A general framework for floating point error analysis of simplex derivatives
Yiwen Chen, Warren Hare, Amy Wiebe
TL;DR
This work develops a general framework for floating point error analysis of simplex derivatives used in derivative-free optimization, showing that any simplex derivative fitting the form $\\nabla_X f(\\mathbb{Y})=(A^\top)^{\\dagger} B f(\\mathbb{Y})$ can be analyzed for FP errors. It derives non-FP gradient error bounds (e.g., $\\mathcal{O}(\\Delta)$ for GSG and $\\mathcal{O}(\\Delta^2)$ for GCSG) and couples them with FP error bounds arising from pseudo-inverse computation and function evaluations, resulting in concrete bounds and guidance on selecting the sample-diameter $\\Delta$. The analysis applies to the generalized simplex gradient (GSG), generalized centred simplex gradient (GCSG), and generalized adapted centred simplex gradient (GACSG), including cases with misalignment or distortion between sample sets. A key contribution is the explicit derivation of minimal $\\Delta$ values that balance discretization accuracy against FP error, enabling more reliable gradient approximations in practice. The framework also highlights that tighter bounds may be achievable when the underlying structure of a specific simplex derivative is exploited.
Abstract
Gradient approximations are a class of numerical approximation techniques that are of central importance in numerical optimization. In derivative-free optimization, most of the gradient approximations, including the simplex gradient, centred simplex gradient, and adapted centred simplex gradient, are in the form of simplex derivatives. Owing to machine precision, the approximation accuracy of any numerical approximation technique is subject to the influence of floating point errors. In this paper, we provide a general framework for floating point error analysis of simplex derivatives.
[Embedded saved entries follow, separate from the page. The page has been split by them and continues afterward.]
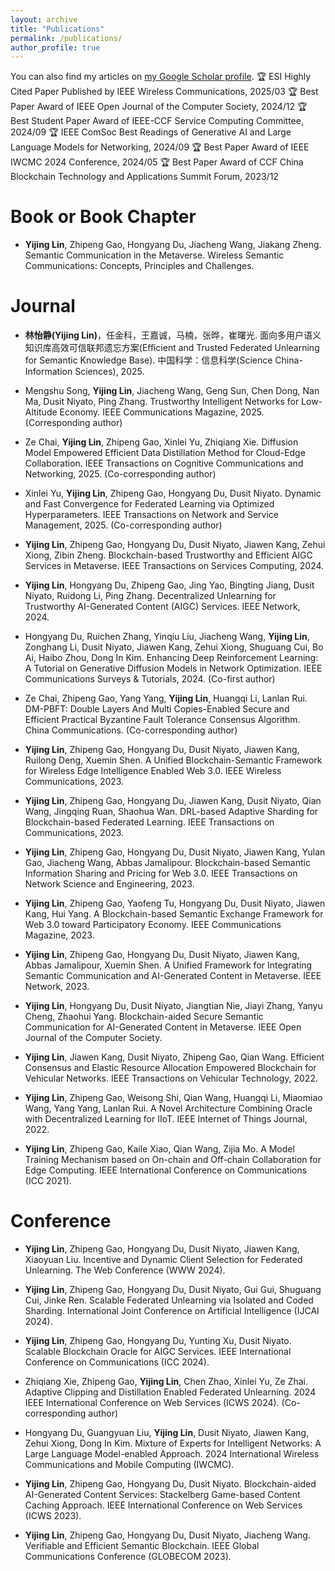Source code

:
 ```yaml
---
layout: archive
title: "Publications"
permalink: /publications/
author_profile: true
---
```


  <div class="wordwrap">You can also find my articles on <a href="{{site.author.googlescholar}}">my Google Scholar profile</a>.
    🏆 ESI Highly Cited Paper Published by IEEE Wireless Communications, 2025/03
    🏆 Best Paper Award of IEEE Open Journal of the Computer Society, 2024/12
    🏆 Best Student Paper Award of IEEE-CCF Service Computing Committee, 2024/09
    🏆 IEEE ComSoc Best Readings of Generative AI and Large Language Models for Networking, 2024/09
    🏆 Best Paper Award of IEEE IWCMC 2024 Conference, 2024/05
    🏆 Best Paper Award of CCF China Blockchain Technology and Applications Summit Forum, 2023/12
  </div>

Book or Book Chapter
======
- **Yijing Lin**, Zhipeng Gao, Hongyang Du, Jiacheng Wang, Jiakang Zheng. Semantic Communication in the Metaverse. Wireless Semantic Communications: Concepts, Principles and Challenges. 

Journal
======
- **林怡静(Yijing Lin)**，任金科，王嘉诚，马楠，张晔，崔曙光. 面向多用户语义知识库高效可信联邦遗忘方案(Eﬀicient and Trusted Federated Unlearning for Semantic Knowledge Base). 中国科学：信息科学(Science China-Information Sciences), 2025.

- Mengshu Song, **Yijing Lin**, Jiacheng Wang, Geng Sun, Chen Dong, Nan Ma, Dusit Niyato, Ping Zhang. Trustworthy Intelligent Networks for Low-Altitude Economy. IEEE Communications Magazine, 2025. (Corresponding author)

- Ze Chai, **Yijing Lin**, Zhipeng Gao, Xinlei Yu, Zhiqiang Xie. Diffusion Model Empowered Efficient Data Distillation Method for Cloud-Edge Collaboration. IEEE Transactions on Cognitive Communications and Networking, 2025. (Co-corresponding author)

- Xinlei Yu, **Yijing Lin**, Zhipeng Gao, Hongyang Du, Dusit Niyato. Dynamic and Fast Convergence for Federated Learning via Optimized Hyperparameters. IEEE Transactions on Network and Service Management, 2025. (Co-corresponding author)

- **Yijing Lin**, Zhipeng Gao, Hongyang Du, Dusit Niyato, Jiawen Kang, Zehui Xiong, Zibin Zheng. Blockchain-based Trustworthy and Efficient AIGC Services in Metaverse. IEEE Transactions on Services Computing, 2024. 

- **Yijing Lin**, Hongyang Du, Zhipeng Gao, Jing Yao, Bingting Jiang, Dusit Niyato, Ruidong Li, Ping Zhang. Decentralized Unlearning for Trustworthy AI-Generated Content (AIGC) Services. IEEE Network, 2024.

- Hongyang Du, Ruichen Zhang, Yinqiu Liu, Jiacheng Wang, **Yijing Lin**, Zonghang Li, Dusit Niyato, Jiawen Kang, Zehui Xiong, Shuguang Cui, Bo Ai, Haibo Zhou, Dong In Kim. Enhancing Deep Reinforcement Learning: A Tutorial on Generative Diffusion Models in Network Optimization. IEEE Communications Surveys & Tutorials, 2024. (Co-first author)

- Ze Chai, Zhipeng Gao, Yang Yang, **Yijing Lin**, Huangqi Li, Lanlan Rui. DM-PBFT: Double Layers And Multi Copies-Enabled Secure and Efficient Practical Byzantine Fault Tolerance Consensus Algorithm. China Communications. (Co-corresponding author)

- **Yijing Lin**, Zhipeng Gao, Hongyang Du, Dusit Niyato, Jiawen Kang, Ruilong Deng, Xuemin Shen. A Unified Blockchain-Semantic Framework for Wireless Edge Intelligence Enabled Web 3.0. IEEE Wireless Communications, 2023.

- **Yijing Lin**, Zhipeng Gao, Hongyang Du, Jiawen Kang, Dusit Niyato, Qian Wang, Jingqing Ruan, Shaohua Wan. DRL-based Adaptive Sharding for Blockchain-based Federated Learning. IEEE Transactions on Communications, 2023.

- **Yijing Lin**, Zhipeng Gao, Hongyang Du, Dusit Niyato, Jiawen Kang, Yulan Gao, Jiacheng Wang, Abbas Jamalipour. Blockchain-based Semantic Information Sharing and Pricing for Web 3.0. IEEE Transactions on Network Science and Engineering, 2023.

- **Yijing Lin**, Zhipeng Gao, Yaofeng Tu, Hongyang Du, Dusit Niyato, Jiawen Kang, Hui Yang. A Blockchain-based Semantic Exchange Framework for Web 3.0 toward Participatory Economy. IEEE Communications Magazine, 2023.

- **Yijing Lin**, Zhipeng Gao, Hongyang Du, Dusit Niyato, Jiawen Kang, Abbas Jamalipour, Xuemin Shen. A Unified Framework for Integrating Semantic Communication and AI-Generated Content in Metaverse. IEEE Network, 2023.

- **Yijing Lin**, Hongyang Du, Dusit Niyato, Jiangtian Nie, Jiayi Zhang, Yanyu Cheng, Zhaohui Yang. Blockchain-aided Secure Semantic Communication for AI-Generated Content in Metaverse. IEEE Open Journal of the Computer Society.

- **Yijing Lin**, Jiawen Kang, Dusit Niyato, Zhipeng Gao, Qian Wang. Efficient Consensus and Elastic Resource Allocation Empowered Blockchain for Vehicular Networks. IEEE Transactions on Vehicular Technology, 2022.

- **Yijing Lin**, Zhipeng Gao, Weisong Shi, Qian Wang, Huangqi Li, Miaomiao Wang, Yang Yang, Lanlan Rui. A Novel Architecture Combining Oracle with Decentralized Learning for IIoT. IEEE Internet of Things Journal, 2022.

- **Yijing Lin**, Zhipeng Gao, Kaile Xiao, Qian Wang, Zijia Mo. A Model Training Mechanism based on On-chain and Off-chain Collaboration for Edge Computing. IEEE International Conference on Communications (ICC 2021). 

Conference
======

- **Yijing Lin**, Zhipeng Gao, Hongyang Du, Dusit Niyato, Jiawen Kang, Xiaoyuan Liu. Incentive and Dynamic Client Selection for Federated Unlearning. The Web Conference (WWW 2024).

- **Yijing Lin**, Zhipeng Gao, Hongyang Du, Dusit Niyato, Gui Gui, Shuguang Cui, Jinke Ren. Scalable Federated Unlearning via Isolated and Coded Sharding. International Joint Conference on Artificial Intelligence (IJCAI 2024).

- **Yijing Lin**, Zhipeng Gao, Hongyang Du, Yunting Xu, Dusit Niyato. Scalable Blockchain Oracle for AIGC Services. IEEE International Conference on Communications (ICC 2024).

- Zhiqiang Xie, Zhipeng Gao, **Yijing Lin**, Chen Zhao, Xinlei Yu, Ze Zhai. Adaptive Clipping and Distillation Enabled Federated Unlearning. 2024 IEEE International Conference on Web Services (ICWS 2024). (Co-corresponding author)

- Hongyang Du, Guangyuan Liu, **Yijing Lin**, Dusit Niyato, Jiawen Kang, Zehui Xiong, Dong In Kim. Mixture of Experts for Intelligent Networks: A Large Language Model-enabled Approach. 2024 International Wireless Communications and Mobile Computing (IWCMC).

- **Yijing Lin**, Zhipeng Gao, Hongyang Du, Dusit Niyato. Blockchain-aided AI-Generated Content Services: Stackelberg Game-based Content Caching Approach. IEEE International Conference on Web Services (ICWS 2023).

- **Yijing Lin**, Zhipeng Gao, Hongyang Du, Dusit Niyato, Jiacheng Wang. Verifiable and Efficient Semantic Blockchain. IEEE Global Communications Conference (GLOBECOM 2023).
Our framework is independent of the choice of the simplex derivative as long as it satisfies a general form. We review the definition and approximation accuracy of the generalized simplex gradient and generalized centred simplex gradient. We define and analyze the accuracy of a generalized version of the adapted centred simplex gradient. As examples, we apply our framework to the generalized simplex gradient, generalized centred simplex gradient, and generalized adapted centred simplex gradient. Based on the results, we give suggestions on the minimal choice of approximate diameter of the sample set.